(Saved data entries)
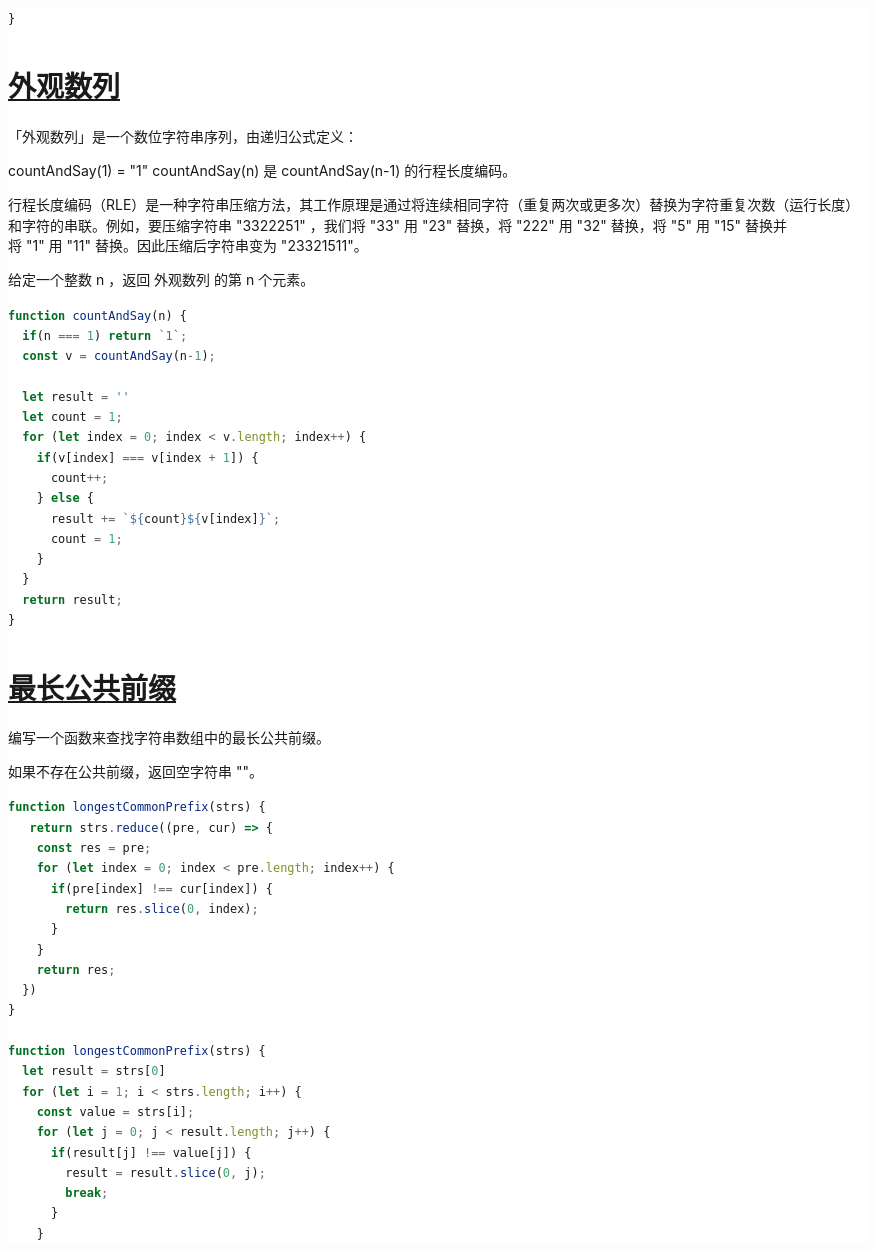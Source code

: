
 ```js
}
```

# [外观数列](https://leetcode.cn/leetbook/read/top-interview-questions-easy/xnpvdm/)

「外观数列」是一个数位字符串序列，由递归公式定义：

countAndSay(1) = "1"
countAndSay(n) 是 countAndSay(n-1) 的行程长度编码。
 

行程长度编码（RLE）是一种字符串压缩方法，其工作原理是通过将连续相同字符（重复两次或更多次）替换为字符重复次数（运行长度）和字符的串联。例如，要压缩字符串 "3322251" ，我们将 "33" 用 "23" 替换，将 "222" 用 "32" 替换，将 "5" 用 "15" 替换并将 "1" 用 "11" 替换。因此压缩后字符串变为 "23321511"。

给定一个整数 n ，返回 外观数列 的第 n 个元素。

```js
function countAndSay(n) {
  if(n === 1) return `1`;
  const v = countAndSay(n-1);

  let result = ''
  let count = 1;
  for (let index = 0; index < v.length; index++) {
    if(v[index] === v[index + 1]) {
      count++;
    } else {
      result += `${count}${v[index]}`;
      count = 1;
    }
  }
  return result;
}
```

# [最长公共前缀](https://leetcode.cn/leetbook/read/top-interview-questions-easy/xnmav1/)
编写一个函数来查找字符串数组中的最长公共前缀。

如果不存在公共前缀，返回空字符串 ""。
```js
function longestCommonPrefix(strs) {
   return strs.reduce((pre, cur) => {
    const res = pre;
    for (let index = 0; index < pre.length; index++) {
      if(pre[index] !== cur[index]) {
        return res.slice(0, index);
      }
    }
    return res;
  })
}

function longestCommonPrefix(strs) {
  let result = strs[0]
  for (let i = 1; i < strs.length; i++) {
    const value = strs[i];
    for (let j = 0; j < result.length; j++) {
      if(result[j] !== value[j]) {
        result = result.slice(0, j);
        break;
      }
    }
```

### INSTRUCTIONS TO FOLLOW
With the images left out, output all the entries above exactly.

### EXERCISE ANSWER
Source code

:
 ```js
}
```

# [外观数列](https://leetcode.cn/leetbook/read/top-interview-questions-easy/xnpvdm/)

「外观数列」是一个数位字符串序列，由递归公式定义：

countAndSay(1) = "1"
countAndSay(n) 是 countAndSay(n-1) 的行程长度编码。
 

行程长度编码（RLE）是一种字符串压缩方法，其工作原理是通过将连续相同字符（重复两次或更多次）替换为字符重复次数（运行长度）和字符的串联。例如，要压缩字符串 "3322251" ，我们将 "33" 用 "23" 替换，将 "222" 用 "32" 替换，将 "5" 用 "15" 替换并将 "1" 用 "11" 替换。因此压缩后字符串变为 "23321511"。

给定一个整数 n ，返回 外观数列 的第 n 个元素。

```js
function countAndSay(n) {
  if(n === 1) return `1`;
  const v = countAndSay(n-1);

  let result = ''
  let count = 1;
  for (let index = 0; index < v.length; index++) {
    if(v[index] === v[index + 1]) {
      count++;
    } else {
      result += `${count}${v[index]}`;
      count = 1;
    }
  }
  return result;
}
```

# [最长公共前缀](https://leetcode.cn/leetbook/read/top-interview-questions-easy/xnmav1/)
编写一个函数来查找字符串数组中的最长公共前缀。

如果不存在公共前缀，返回空字符串 ""。
```js
function longestCommonPrefix(strs) {
   return strs.reduce((pre, cur) => {
    const res = pre;
    for (let index = 0; index < pre.length; index++) {
      if(pre[index] !== cur[index]) {
        return res.slice(0, index);
      }
    }
    return res;
  })
}

function longestCommonPrefix(strs) {
  let result = strs[0]
  for (let i = 1; i < strs.length; i++) {
    const value = strs[i];
    for (let j = 0; j < result.length; j++) {
      if(result[j] !== value[j]) {
        result = result.slice(0, j);
        break;
      }
    }
```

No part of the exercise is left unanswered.